Despite growth, personal loan debt is smallest piece of the full debt picture
When it comes to total debt, personal loans make up a small portion: Only 1% of the overall debt that Credit Karma members carry is personal loan debt, based on a June 2018 analysis of more than 60 million members in the U.S.
But even though personal loans represent a relatively insignificant piece of the total debt picture, a single personal loan can represent major debt in a person’s life.
Credit Karma found that among its analyzed members, millennials with personal loans have more than $5,400 in personal loan debt on average, while Gen Xers with personal loans have more than $8,200 on average in personal loan debt. Baby boomers average out at more than $7,900.
Gen X members also shoulder most of the personal loan debt burden, collectively holding 53% of all personal loan debt.
As for total debt, mortgage and student loan debt make up the majority of the puzzle, comprising 62% and 13% of members’ total debt, respectively.

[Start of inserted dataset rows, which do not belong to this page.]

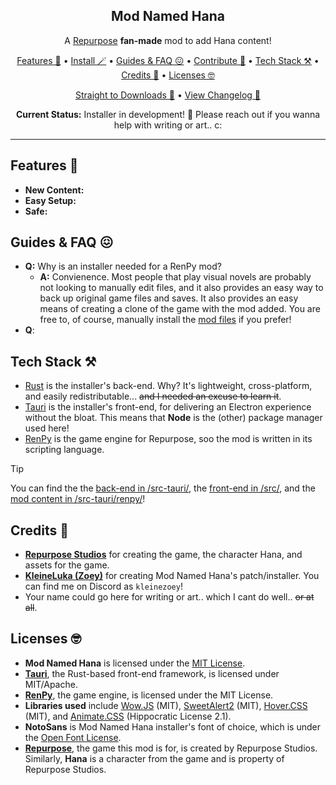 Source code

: <div align="center">

## Mod Named Hana
A [Repurpose](https://residentrabbit.itch.io/repurpose) **fan-made** mod to add Hana content!

[Features 🥹](#features) • [Install 🪄](#install) • [Guides & FAQ 😖](#guides-&-faq) • [Contribute 📝](#contribute) • [Tech Stack ⚒️](#tech-stack) • [Credits 🎉](#credits) • [Licenses 🤓](#license)

[Straight to Downloads 🌈](https://www.github.com/kleineluka/modnamedhana) • [View Changelog 🍩](https://www.github.com/kleineluka/modnamedhana)

**Current Status:** Installer in development! 🚧 Please reach out if you wanna help with writing or art.. c:
</div>

---

## Features 🥹
- **New Content:** 
- **Easy Setup:**
- **Safe:** 

## Guides & FAQ 😖
- **Q:** Why is an installer needed for a RenPy mod?
  - **A:** Convienence. Most people that play visual novels are probably not looking to manually edit files, and it also provides an easy way to back up original game files and saves. It also provides an easy means of creating a clone of the game with the mod added. You are free to, of course, manually install the [mod files](https://github.com/kleineluka/modnamedhana/tree/main/src-tauri/renpy) if you prefer!
- **Q**: 

## Tech Stack ⚒️
- [Rust](https://www.rust-lang.org/) is the installer's back-end. Why? It's lightweight, cross-platform, and easily redistributable... ~~and I needed an excuse to learn it~~.
- [Tauri](https://tauri.app/) is the installer's front-end, for delivering an Electron experience without the bloat. This means that **Node** is the (other) package manager used here!
- [RenPy](https://www.renpy.org/) is the game engine for Repurpose, soo the mod is written in its scripting language.

> [!TIP]
> You can find the the [back-end in /src-tauri/](https://github.com/kleineluka/modnamedhana/tree/main/src-tauri/src), the [front-end in /src/](https://github.com/kleineluka/modnamedhana/tree/main/src), and the [mod content in /src-tauri/renpy/](https://github.com/kleineluka/modnamedhana/tree/main/src-tauri/renpy)!

## Credits 🎉 
- **[Repurpose Studios](https://residentrabbit.itch.io/repurpose)** for creating the game, the character Hana, and assets for the game.
- **[KleineLuka (Zoey)](https://www.github.com/kleineluka)** for creating Mod Named Hana's patch/installer. You can find me on Discord as `kleinezoey`!
- Your name could go here for writing or art.. which I cant do well.. ~~or at all~~.

## Licenses 🤓
- **Mod Named Hana** is licensed under the [MIT License](https://github.com/kleineluka/modnamedhana/blob/main/LICENSE).
- **[Tauri](https://github.com/tauri-apps/tauri)**, the Rust-based front-end framework, is licensed under MIT/Apache.
- **[RenPy](https://www.renpy.org/)**, the game engine, is licensed under the MIT License.
- **Libraries used** include [Wow.JS](https://wowjs.uk) (MIT), [SweetAlert2](https://github.com/sweetalert2/sweetalert2) (MIT), [Hover.CSS](https://github.com/IanLunn/Hover) (MIT), and [Animate.CSS](https://github.com/animate-css/animate.css) (Hippocratic License 2.1).
- **NotoSans** is Mod Named Hana installer's font of choice, which is under the [Open Font License](https://fonts.google.com/noto/specimen/Noto+Sans/about).
- **[Repurpose](https://residentrabbit.itch.io/repurpose)**, the game this mod is for, is created by Repurpose Studios. Similarly, **Hana** is a character from the game and is property of Repurpose Studios.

Tips for smart personal loan use
- Before you borrow, make sure the lender is legitimate. Many fintech and online lenders have cropped up in recent years. If you’re not sure whether you can trust a lender, consider cross-checking the company’s name with the Consumer Financial Protection Bureau or Better Business Bureau before applying.
- Make sure a personal loan is your best option. Personal loans can certainly provide the cash you need for a handful of financially demanding scenarios. However, a personal loan may not necessarily be the best option for your situation. Make sure to shop around and consider your full suite of alternatives. For example, are you considering a personal loan to help alleviate your credit card debt? If you have good credit, you may qualify for a balance transfer credit card with a 0% intro APR (annual interest rate). If you can pay off that balance before the introductory rate ends and the interest rate goes up, a balance transfer card may be a better option.
- Know your APR and fees. Personal loan APRs and fees can vary from lender to lender, and the APR can make a big difference in how much you pay over the life of your loan. Before you sign on the dotted line, be sure you look for the best interest rate for you (APRs typically range from around 5% to 36% depending on your credit health and the lender). Also ask if the lender will charge an origination fee, and be aware of any prepayment penalties. That’s right, some lenders charge a fee if you pay off your loan early.
Methodology
To compare growth of personal loan originations over time, Credit Karma analyzed personal loan origination data contained in credit report data from 2013 to 2017 for more than 15 million Credit Karma members in the U.S. who are currently enrolled in Credit Karma credit monitoring services and have opened a personal loan since 2013. To determine the top 100 lenders, Credit Karma narrowed its analysis to look at the 100 lenders with the most personal loan originations for each year. The top 100 lenders comprised 63% of the total personal loan originations for 2013-2017. To determine how to classify each lender — bank, storefront, credit union, fintech or other — Credit Karma developed definitions for each lender type based on industry terms and definitions, then sorted each of the top 100 lenders into its respective category based on its adherence to each category’s definition.
To determine how much debt and the type of debt members carry, Credit Karma analyzed June 2018 credit report data for more than 60 million Credit Karma members in the U.S.
To determine why people apply for personal loans, we drew on information provided by approximately 1.5 million U.S. Credit Karma members who sought prequalification for a personal loan through Credit Karma’s website or mobile app between Jan. 1 and March 26, 2018. In the prequalification process, members self-report individual annual income and their reason for seeking a personal loan. Prequalification applicants may or may not have applied for and received approval for a personal loan through one of Credit Karma’s marketing partners.
The percentages reported in this article have been rounded to the nearest whole percent.